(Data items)
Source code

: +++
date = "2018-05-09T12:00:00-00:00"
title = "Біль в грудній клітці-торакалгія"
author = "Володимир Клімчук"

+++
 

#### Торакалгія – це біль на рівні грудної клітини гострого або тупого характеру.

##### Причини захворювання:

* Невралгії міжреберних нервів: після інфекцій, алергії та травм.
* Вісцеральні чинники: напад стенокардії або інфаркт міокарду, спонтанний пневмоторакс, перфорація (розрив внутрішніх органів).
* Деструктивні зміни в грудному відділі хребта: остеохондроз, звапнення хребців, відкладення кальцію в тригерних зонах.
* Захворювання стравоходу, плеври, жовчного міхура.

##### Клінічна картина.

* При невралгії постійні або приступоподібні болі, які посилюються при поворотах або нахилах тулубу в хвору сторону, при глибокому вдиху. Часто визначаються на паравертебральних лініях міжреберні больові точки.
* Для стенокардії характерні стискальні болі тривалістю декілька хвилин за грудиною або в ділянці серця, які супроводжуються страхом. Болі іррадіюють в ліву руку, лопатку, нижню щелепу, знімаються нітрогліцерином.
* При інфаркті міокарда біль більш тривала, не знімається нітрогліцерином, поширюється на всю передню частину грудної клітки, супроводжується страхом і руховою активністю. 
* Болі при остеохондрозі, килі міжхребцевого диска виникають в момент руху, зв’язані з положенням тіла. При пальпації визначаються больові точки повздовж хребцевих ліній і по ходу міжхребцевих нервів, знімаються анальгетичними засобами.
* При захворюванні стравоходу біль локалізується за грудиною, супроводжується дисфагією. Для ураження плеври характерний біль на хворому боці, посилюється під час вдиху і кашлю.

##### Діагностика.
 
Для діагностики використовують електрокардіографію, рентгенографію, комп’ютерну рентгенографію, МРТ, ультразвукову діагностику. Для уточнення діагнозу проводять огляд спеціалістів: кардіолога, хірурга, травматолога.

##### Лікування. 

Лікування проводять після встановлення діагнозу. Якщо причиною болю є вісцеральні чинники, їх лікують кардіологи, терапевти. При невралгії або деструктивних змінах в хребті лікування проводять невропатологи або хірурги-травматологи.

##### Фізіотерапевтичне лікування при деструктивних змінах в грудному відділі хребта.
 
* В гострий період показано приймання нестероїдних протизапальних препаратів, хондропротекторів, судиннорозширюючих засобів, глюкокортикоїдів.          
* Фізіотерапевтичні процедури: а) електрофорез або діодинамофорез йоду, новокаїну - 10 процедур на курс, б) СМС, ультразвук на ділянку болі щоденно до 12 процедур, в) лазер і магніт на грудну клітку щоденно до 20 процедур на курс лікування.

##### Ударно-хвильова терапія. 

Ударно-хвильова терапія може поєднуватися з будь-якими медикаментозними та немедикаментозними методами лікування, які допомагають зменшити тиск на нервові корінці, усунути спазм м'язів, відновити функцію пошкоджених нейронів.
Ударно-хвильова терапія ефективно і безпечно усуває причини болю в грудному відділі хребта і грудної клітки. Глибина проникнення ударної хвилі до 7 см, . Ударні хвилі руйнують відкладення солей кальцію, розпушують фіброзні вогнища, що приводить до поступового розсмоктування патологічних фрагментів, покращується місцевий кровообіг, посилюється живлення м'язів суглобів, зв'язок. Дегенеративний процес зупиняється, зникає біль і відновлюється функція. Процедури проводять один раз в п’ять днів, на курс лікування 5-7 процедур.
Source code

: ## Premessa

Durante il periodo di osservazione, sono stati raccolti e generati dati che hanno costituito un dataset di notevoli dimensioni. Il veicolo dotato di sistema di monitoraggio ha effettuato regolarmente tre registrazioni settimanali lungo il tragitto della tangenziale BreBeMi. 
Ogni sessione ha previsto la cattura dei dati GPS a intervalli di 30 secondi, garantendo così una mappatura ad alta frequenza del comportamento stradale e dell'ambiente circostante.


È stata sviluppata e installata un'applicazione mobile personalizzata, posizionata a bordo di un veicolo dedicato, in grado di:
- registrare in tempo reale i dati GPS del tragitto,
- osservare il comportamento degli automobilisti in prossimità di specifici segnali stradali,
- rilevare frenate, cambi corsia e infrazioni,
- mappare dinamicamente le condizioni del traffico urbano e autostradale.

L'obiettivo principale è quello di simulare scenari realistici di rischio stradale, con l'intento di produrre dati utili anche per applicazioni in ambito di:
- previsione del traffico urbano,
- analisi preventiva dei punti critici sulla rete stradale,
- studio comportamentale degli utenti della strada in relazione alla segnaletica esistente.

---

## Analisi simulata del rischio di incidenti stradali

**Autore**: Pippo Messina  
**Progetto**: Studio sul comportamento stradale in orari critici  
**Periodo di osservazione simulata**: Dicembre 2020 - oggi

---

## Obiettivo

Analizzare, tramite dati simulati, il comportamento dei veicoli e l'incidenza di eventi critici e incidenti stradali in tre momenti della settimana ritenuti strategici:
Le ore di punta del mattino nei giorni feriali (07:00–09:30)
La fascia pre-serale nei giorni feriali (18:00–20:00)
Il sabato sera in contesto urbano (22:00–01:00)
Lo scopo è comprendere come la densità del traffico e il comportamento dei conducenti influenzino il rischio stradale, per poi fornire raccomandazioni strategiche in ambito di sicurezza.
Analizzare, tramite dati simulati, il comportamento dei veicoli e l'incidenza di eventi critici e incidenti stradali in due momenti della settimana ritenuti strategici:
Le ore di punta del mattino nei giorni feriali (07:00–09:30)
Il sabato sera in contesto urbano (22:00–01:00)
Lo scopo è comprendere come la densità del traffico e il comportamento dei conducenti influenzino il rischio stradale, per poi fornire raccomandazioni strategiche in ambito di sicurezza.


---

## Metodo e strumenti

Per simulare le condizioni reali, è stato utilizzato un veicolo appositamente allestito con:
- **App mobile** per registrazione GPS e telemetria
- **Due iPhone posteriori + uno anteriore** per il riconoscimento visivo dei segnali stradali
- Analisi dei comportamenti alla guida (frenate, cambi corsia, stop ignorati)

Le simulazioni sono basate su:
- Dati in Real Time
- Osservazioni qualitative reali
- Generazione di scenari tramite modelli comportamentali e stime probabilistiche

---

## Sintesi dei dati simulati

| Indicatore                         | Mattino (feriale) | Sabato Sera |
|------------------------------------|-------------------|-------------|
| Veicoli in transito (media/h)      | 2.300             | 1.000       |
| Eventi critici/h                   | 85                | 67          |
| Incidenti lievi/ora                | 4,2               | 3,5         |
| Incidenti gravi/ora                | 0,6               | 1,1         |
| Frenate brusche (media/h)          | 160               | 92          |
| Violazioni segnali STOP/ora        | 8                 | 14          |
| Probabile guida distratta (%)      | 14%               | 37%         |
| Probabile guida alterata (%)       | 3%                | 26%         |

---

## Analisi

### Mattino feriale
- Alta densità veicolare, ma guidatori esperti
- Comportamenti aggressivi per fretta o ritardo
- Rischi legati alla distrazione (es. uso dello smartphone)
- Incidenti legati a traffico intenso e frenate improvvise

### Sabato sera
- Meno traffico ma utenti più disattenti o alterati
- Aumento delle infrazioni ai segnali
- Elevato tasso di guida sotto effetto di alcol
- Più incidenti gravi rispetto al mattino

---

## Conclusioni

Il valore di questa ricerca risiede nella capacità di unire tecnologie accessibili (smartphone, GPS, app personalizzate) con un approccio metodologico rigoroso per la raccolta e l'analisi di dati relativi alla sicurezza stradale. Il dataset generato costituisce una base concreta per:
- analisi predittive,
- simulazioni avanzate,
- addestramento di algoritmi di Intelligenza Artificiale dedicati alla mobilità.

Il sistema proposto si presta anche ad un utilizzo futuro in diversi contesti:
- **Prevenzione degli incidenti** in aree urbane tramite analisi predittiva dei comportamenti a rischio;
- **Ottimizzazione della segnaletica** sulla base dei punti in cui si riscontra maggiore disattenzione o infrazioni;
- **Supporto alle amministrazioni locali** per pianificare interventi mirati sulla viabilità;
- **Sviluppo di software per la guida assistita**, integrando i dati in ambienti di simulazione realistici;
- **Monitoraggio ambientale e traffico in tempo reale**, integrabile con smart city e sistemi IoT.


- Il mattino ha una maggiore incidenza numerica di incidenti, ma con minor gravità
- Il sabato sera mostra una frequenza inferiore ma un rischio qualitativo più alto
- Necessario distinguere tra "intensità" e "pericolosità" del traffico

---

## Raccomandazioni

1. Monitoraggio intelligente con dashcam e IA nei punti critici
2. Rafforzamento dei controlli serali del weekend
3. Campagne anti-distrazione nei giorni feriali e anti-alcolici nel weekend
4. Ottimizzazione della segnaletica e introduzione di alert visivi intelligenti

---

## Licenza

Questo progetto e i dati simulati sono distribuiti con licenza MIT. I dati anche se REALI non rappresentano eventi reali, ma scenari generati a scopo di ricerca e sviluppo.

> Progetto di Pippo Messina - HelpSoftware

INSTRUCTIONS TO FOLLOW | Using only the entries above, output the line with "### Mattino feriale", the line with "### Sabato sera", and all lines between them, exactly as they stand.

RESULT OF THIS EXERCISE |
### Mattino feriale
- Alta densità veicolare, ma guidatori esperti
- Comportamenti aggressivi per fretta o ritardo
- Rischi legati alla distrazione (es. uso dello smartphone)
- Incidenti legati a traffico intenso e frenate improvvise

### Sabato sera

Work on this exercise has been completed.